(The task):
How many lines in the records below contain the word "from"? Reply with the number alone.

Data excerpts

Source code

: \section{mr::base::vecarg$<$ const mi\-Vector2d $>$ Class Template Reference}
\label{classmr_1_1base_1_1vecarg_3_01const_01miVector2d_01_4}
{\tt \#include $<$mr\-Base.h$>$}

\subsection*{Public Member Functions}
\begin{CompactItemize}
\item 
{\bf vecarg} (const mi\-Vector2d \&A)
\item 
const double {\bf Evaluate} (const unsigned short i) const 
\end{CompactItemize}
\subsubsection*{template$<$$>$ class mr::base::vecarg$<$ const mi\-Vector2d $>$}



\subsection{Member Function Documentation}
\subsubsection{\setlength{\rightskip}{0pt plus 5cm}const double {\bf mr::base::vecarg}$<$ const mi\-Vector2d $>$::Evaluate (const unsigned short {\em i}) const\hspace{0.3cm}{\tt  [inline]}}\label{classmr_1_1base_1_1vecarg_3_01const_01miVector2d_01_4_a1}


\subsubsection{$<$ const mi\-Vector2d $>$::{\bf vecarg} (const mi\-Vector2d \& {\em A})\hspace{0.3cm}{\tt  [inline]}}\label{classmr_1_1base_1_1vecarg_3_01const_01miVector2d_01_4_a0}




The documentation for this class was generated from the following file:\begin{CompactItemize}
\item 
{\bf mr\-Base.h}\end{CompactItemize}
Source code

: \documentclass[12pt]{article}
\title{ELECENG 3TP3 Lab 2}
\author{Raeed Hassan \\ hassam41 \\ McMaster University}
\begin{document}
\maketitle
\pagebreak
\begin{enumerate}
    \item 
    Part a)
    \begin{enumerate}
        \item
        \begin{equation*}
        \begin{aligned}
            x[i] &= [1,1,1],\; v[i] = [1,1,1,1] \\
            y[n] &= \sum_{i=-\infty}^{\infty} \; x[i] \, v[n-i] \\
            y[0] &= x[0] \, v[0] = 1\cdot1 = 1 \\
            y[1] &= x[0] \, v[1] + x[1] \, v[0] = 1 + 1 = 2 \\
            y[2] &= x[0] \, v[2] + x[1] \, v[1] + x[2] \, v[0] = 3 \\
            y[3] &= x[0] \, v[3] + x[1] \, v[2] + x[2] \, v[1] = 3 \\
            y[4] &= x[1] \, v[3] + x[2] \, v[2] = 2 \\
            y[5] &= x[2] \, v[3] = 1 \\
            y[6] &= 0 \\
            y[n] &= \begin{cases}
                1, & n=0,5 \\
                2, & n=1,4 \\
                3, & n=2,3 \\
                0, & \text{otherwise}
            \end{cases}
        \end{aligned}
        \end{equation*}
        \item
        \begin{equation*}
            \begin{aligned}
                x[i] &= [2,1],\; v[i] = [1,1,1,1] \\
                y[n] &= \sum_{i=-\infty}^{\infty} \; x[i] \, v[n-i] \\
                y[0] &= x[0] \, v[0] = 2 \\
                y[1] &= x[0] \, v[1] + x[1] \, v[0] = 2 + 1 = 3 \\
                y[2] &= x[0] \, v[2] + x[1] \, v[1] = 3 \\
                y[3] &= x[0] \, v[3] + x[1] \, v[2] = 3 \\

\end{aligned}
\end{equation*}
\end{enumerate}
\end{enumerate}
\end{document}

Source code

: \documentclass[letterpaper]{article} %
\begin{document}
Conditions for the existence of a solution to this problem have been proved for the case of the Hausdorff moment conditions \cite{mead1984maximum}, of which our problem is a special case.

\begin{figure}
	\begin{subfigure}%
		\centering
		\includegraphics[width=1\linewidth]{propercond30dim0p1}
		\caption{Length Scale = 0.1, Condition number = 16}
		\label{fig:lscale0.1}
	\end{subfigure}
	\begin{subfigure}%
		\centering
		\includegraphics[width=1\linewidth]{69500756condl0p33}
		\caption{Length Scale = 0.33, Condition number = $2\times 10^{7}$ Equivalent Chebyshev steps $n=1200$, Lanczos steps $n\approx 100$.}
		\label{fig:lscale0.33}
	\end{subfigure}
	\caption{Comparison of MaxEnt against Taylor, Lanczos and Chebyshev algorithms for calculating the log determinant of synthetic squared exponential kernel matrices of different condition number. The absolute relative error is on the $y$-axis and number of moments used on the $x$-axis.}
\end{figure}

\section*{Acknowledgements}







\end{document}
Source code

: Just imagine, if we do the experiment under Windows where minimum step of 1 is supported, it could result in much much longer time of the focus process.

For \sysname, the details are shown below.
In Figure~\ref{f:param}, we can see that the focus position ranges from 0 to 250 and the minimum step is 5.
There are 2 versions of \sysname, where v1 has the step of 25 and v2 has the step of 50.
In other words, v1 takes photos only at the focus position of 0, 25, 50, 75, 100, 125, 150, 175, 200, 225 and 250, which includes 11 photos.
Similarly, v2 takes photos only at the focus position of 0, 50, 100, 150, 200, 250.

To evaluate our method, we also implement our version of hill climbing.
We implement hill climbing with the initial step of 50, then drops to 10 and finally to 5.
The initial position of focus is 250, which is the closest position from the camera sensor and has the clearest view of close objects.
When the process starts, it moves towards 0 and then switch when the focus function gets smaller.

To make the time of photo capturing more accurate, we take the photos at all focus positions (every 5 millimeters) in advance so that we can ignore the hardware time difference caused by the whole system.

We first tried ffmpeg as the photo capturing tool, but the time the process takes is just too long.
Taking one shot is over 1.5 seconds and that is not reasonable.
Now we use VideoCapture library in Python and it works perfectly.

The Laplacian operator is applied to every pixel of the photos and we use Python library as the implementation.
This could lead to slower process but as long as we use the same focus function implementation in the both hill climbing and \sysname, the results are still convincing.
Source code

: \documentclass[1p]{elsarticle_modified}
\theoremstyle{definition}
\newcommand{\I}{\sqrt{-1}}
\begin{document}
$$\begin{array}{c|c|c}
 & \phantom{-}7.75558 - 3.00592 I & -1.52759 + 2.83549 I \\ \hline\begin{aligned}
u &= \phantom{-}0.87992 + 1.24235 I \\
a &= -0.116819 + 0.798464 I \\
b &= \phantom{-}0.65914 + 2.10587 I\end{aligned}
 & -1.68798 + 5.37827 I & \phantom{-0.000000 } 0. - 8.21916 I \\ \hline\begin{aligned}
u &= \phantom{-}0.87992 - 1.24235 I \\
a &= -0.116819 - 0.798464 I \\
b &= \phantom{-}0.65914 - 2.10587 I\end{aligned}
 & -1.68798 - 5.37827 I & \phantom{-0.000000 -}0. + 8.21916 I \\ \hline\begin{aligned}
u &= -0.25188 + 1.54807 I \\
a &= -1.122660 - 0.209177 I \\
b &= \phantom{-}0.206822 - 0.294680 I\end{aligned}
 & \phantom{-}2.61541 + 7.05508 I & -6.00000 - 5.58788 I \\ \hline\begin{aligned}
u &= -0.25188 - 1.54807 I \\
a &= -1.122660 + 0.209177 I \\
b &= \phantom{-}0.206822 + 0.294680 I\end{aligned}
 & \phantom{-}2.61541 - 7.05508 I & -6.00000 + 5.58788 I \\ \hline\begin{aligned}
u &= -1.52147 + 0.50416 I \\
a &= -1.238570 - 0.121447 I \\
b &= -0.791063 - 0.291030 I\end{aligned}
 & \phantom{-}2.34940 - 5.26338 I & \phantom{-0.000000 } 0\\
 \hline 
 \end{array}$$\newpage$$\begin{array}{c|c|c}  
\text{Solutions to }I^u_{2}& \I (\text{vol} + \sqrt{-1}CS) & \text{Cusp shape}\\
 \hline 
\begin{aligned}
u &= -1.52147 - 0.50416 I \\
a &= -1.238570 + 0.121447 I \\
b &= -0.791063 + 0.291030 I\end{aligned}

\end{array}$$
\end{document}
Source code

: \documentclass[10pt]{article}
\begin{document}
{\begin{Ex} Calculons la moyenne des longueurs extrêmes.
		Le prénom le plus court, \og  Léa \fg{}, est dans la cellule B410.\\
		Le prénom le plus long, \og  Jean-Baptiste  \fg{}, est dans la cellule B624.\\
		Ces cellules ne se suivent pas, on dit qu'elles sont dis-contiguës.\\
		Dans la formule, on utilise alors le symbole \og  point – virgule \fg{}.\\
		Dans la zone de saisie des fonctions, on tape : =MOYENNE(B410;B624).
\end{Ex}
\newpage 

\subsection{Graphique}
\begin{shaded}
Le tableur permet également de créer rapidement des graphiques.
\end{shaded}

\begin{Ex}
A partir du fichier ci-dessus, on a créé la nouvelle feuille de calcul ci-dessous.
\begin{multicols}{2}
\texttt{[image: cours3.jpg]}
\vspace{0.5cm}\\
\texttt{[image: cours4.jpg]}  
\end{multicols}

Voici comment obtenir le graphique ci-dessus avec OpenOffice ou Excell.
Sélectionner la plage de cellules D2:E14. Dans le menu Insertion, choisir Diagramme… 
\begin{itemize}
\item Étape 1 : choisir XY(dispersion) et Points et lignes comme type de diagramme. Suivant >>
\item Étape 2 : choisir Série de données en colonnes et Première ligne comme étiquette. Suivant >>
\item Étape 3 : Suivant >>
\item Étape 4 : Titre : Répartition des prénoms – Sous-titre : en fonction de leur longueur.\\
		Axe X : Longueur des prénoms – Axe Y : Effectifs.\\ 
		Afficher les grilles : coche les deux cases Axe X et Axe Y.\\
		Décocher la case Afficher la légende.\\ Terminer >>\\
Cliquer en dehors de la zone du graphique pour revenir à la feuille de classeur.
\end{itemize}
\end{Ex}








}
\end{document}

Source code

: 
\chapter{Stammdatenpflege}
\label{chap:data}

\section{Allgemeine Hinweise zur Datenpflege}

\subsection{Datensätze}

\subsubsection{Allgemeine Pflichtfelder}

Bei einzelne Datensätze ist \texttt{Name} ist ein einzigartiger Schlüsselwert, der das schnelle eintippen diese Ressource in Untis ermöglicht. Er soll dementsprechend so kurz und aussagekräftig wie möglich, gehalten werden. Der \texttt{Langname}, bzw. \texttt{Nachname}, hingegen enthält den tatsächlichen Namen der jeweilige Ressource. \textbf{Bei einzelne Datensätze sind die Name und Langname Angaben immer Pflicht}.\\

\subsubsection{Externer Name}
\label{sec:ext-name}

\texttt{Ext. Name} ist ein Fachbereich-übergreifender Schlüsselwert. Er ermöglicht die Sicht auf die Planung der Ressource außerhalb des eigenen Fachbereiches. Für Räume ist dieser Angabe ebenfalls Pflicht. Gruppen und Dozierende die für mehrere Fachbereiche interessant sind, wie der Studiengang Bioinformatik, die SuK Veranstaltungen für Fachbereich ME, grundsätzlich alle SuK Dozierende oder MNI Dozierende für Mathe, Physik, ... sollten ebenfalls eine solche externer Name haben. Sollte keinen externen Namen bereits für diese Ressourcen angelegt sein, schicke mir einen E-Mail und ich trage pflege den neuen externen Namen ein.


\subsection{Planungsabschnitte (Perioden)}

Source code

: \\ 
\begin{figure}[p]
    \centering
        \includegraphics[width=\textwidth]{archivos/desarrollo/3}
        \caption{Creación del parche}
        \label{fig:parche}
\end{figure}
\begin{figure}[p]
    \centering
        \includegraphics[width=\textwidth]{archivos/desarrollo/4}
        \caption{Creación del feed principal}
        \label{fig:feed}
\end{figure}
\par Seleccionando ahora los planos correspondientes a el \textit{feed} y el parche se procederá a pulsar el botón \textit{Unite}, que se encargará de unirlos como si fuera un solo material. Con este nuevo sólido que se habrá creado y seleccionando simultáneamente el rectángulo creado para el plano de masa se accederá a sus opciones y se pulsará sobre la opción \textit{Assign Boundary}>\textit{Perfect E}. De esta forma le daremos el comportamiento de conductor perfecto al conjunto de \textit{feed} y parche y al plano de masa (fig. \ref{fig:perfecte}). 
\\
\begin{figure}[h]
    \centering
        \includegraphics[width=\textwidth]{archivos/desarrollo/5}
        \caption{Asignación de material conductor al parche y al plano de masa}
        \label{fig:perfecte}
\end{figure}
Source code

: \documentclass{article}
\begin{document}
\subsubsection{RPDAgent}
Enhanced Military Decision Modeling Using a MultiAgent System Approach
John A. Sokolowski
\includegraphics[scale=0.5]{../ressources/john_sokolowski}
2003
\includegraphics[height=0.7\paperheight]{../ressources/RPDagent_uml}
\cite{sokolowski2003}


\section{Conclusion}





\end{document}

(Output of the task):
3